- Theatrical release poster
- Directed by: Eyad Zahra
- Screenplay by: Eyad Zahra Michael Muhammad Knight
- Story by: Michael Muhammad Knight (novel)
- Produced by: David Perse Allison Carter Nahal Ameri
- Starring: Dominic Rains Bobby Naderi Noureen DeWulf
- Cinematography: JP Perry
- Edited by: Josh Rosenfield
- Music by: Omar Fadel
- Release date: January 24, 2010 (Sundance);
- Country: United States
- Language: English

= The Taqwacores (film) =

The Taqwacores is a 2010 film adaptation of the 2003 novel The Taqwacores by Michael Muhammad Knight. The film was directed by Eyad Zahra and stars Bobby Naderi, Dominic Rains, and Noureen Dewulf. The film imagines a fictitious Islamic punk rock scene through characters living in a punk house in Buffalo, New York. It was filmed in Cleveland, Ohio.

==Plot==
A sophomore majoring in engineering, Yusef (Bobby Naderi) seeks living quarters with fellow Muslims after a year in the godless dorms. He moves—rather improbably, given his conservative nature—into a building inhabited by various punky misfits (it is unclear whether they are also students) wrestling with their cultural and religious identity. Or, as red-mohawked guitarist Jehangir (Dominic Rains) puts it, their "mismatching of disenfranchised subcultures."

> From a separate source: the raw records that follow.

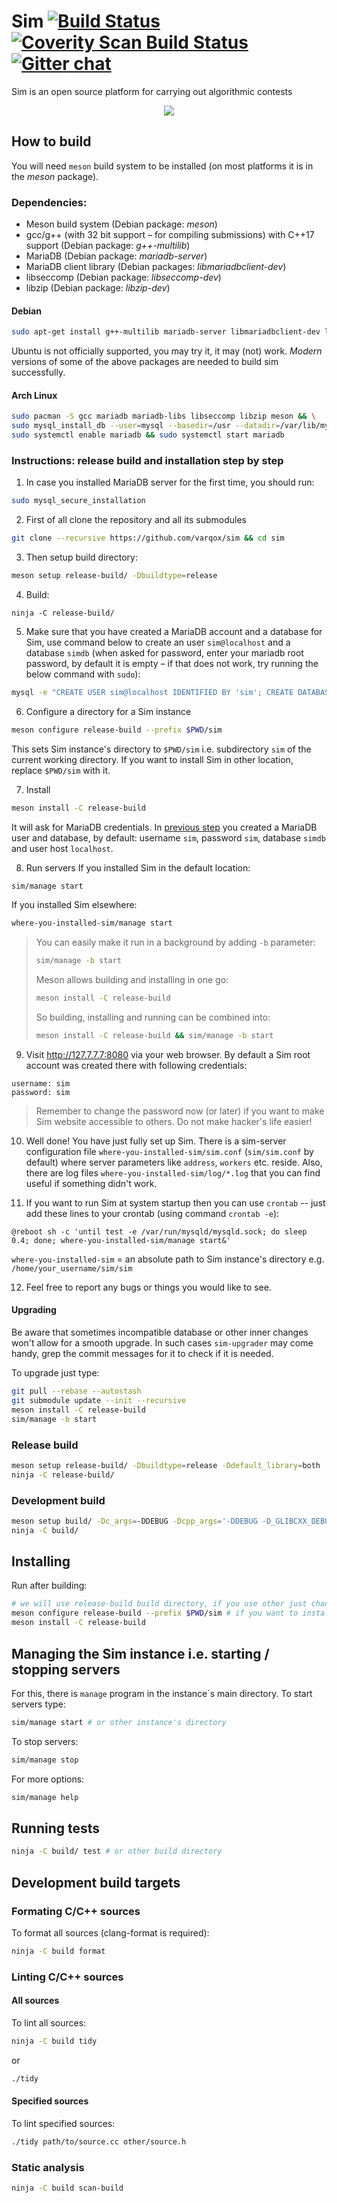 # Sim [![Build Status](https://travis-ci.org/varqox/sim.svg?branch=master)](https://travis-ci.org/varqox/sim) [![Coverity Scan Build Status](https://scan.coverity.com/projects/6466/badge.svg)](https://scan.coverity.com/projects/varqox-sim) [![Gitter chat](https://badges.gitter.im/varqox/sim.png)](https://gitter.im/varqox/sim)

Sim is an open source platform for carrying out algorithmic contests

<div align="center">
  <img src="http://varqox.github.io/img/sim.png"/>
</div>

## How to build

You will need `meson` build system to be installed (on most platforms it is in the _meson_ package).

### Dependencies:

- Meson build system (Debian package: _meson_)
- gcc/g++ (with 32 bit support &ndash; for compiling submissions) with C++17 support (Debian package: _g++-multilib_)
- MariaDB (Debian package: _mariadb-server_)
- MariaDB client library (Debian packages: _libmariadbclient-dev_)
- libseccomp (Debian package: _libseccomp-dev_)
- libzip  (Debian package: _libzip-dev_)

#### Debian

```sh
sudo apt-get install g++-multilib mariadb-server libmariadbclient-dev libseccomp-dev libzip-dev meson libssl-dev
```

Ubuntu is not officially supported, you may try it, it may (not) work. _Modern_ versions of some of the above packages are needed to build sim successfully.

#### Arch Linux

```sh
sudo pacman -S gcc mariadb mariadb-libs libseccomp libzip meson && \
sudo mysql_install_db --user=mysql --basedir=/usr --datadir=/var/lib/mysql && \
sudo systemctl enable mariadb && sudo systemctl start mariadb
```

### Instructions: release build and installation step by step

1. In case you installed MariaDB server for the first time, you should run:
```sh
sudo mysql_secure_installation
```

2. First of all clone the repository and all its submodules
```sh
git clone --recursive https://github.com/varqox/sim && cd sim
```

3. Then setup build directory:
```sh
meson setup release-build/ -Dbuildtype=release
```

4. Build:
```
ninja -C release-build/
```

5. <a name="create-mariadb-account"></a>Make sure that you have created a MariaDB account and a database for Sim, use command below to create an user `sim@localhost` and a database `simdb` (when asked for password, enter your mariadb root password, by default it is empty &ndash; if that does not work, try running the below command with `sudo`):
```sh
mysql -e "CREATE USER sim@localhost IDENTIFIED BY 'sim'; CREATE DATABASE simdb; GRANT ALL ON simdb.* TO 'sim'@'localhost';" -u root -p
```

6. Configure a directory for a Sim instance
```sh
meson configure release-build --prefix $PWD/sim
```
This sets Sim instance's directory to `$PWD/sim` i.e. subdirectory `sim` of the current working directory. If you want to install Sim in other location, replace `$PWD/sim` with it.

7. Install
```sh
meson install -C release-build
```
It will ask for MariaDB credentials. In [previous step](#create-mariadb-account) you created a MariaDB user and database, by default: username `sim`, password `sim`, database `simdb` and user host `localhost`.

8. Run servers
If you installed Sim in the default location:
```sh
sim/manage start
```
If you installed Sim elsewhere:
```sh
where-you-installed-sim/manage start
```
> You can easily make it run in a background by adding `-b` parameter:
> ```sh
> sim/manage -b start
> ```
> Meson allows building and installing in one go:
> ```sh
> meson install -C release-build
> ```
> So building, installing and running can be combined into:
> ```sh
> meson install -C release-build && sim/manage -b start
> ```

9. Visit http://127.7.7.7:8080 via your web browser. By default a Sim root account was created there with following credentials:
```
username: sim
password: sim
```
>Remember to change the password now (or later) if you want to make Sim website accessible to others. Do not make hacker's life easier!

10. Well done! You have just fully set up Sim. There is a sim-server configuration file `where-you-installed-sim/sim.conf` (`sim/sim.conf` by default) where server parameters like `address`, `workers` etc. reside. Also, there are log files `where-you-installed-sim/log/*.log` that you can find useful if something didn't work.

11. If you want to run Sim at system startup then you can use `crontab` -- just add these lines to your crontab (using command `crontab -e`):
```
@reboot sh -c 'until test -e /var/run/mysqld/mysqld.sock; do sleep 0.4; done; where-you-installed-sim/manage start&'
```
`where-you-installed-sim` = an absolute path to Sim instance's directory e.g. `/home/your_username/sim/sim`

12. Feel free to report any bugs or things you would like to see.

#### Upgrading
Be aware that sometimes incompatible database or other inner changes won't allow for a smooth upgrade. In such cases `sim-upgrader` may come handy, grep the commit messages for it to check if it is needed.

To upgrade just type:
```sh
git pull --rebase --autostash
git submodule update --init --recursive
meson install -C release-build
sim/manage -b start
```

### Release build
```sh
meson setup release-build/ -Dbuildtype=release -Ddefault_library=both
ninja -C release-build/
```

### Development build
```sh
meson setup build/ -Dc_args=-DDEBUG -Dcpp_args='-DDEBUG -D_GLIBCXX_DEBUG' -Db_sanitize=undefined -Db_lundef=false
ninja -C build/
```

## Installing
Run after building:
```sh
# we will use release-build build directory, if you use other just change all release-build below
meson configure release-build --prefix $PWD/sim # if you want to install to sim/ subdirectory
meson install -C release-build
```

## Managing the Sim instance i.e. starting / stopping servers
For this, there is `manage` program in the instance`s main directory.
To start servers type:
```sh
sim/manage start # or other instance's directory
```
To stop servers:
```sh
sim/manage stop
```
For more options:
```sh
sim/manage help
```

## Running tests
```sh
ninja -C build/ test # or other build directory
```

## Development build targets

### Formating C/C++ sources
To format all sources (clang-format is required):
```sh
ninja -C build format
```

### Linting C/C++ sources

#### All sources
To lint all sources:
```sh
ninja -C build tidy
```
or
```sh
./tidy
```

#### Specified sources
To lint specified sources:
```sh
./tidy path/to/source.cc other/source.h
```

### Static analysis
```sh
ninja -C build scan-build
```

Others include ever-shirtless skateboarding wild man Amazing Ayyub (Volkan Eryaman), spike-haired stoner Fasiq (Ian Tran) and brawny, glowering Umar (Nav Mann), the would-be moral enforcer in a houseful of rebels against Koranic strictures. Sole female in residence is Rabeya (Noureen DeWulf), who wears a head-to-toe burka yet is full of ideas that might be considered blasphemous.

==Cast==
(in alphabetical order)
- Noureen DeWulf as Rabeya
- Jim Dickson as Gas Station Bully
- Volkan Eryaman as Amazing Ayyub
- Denise George as Dee Dee Ali
- Marwan Kamel as himself (Cameo)
- Anne Leighton as Lynn
- Nav Mann as Umar
- Rasika Mathur as Fatima
- John Charles Meyer as Hamza
- Bobby Naderi as Yusef
- Dominic Rains as Jehangir Tabari
- Nicholas Riley as Harun
- Ara Thorose as Lead Singer of The Ghilmans
- Ian Tran as Fasiq
- Tony Yalda as Muzzamil

===Music===
The Taqwacores features an original score by Los Angeles composer, Omar Fadel, as well as licensed music from The Kominas, Omar Pitras Waqar of Diacritical and The Fanaa Fish, Sagg Syndicate and Al-Thawra.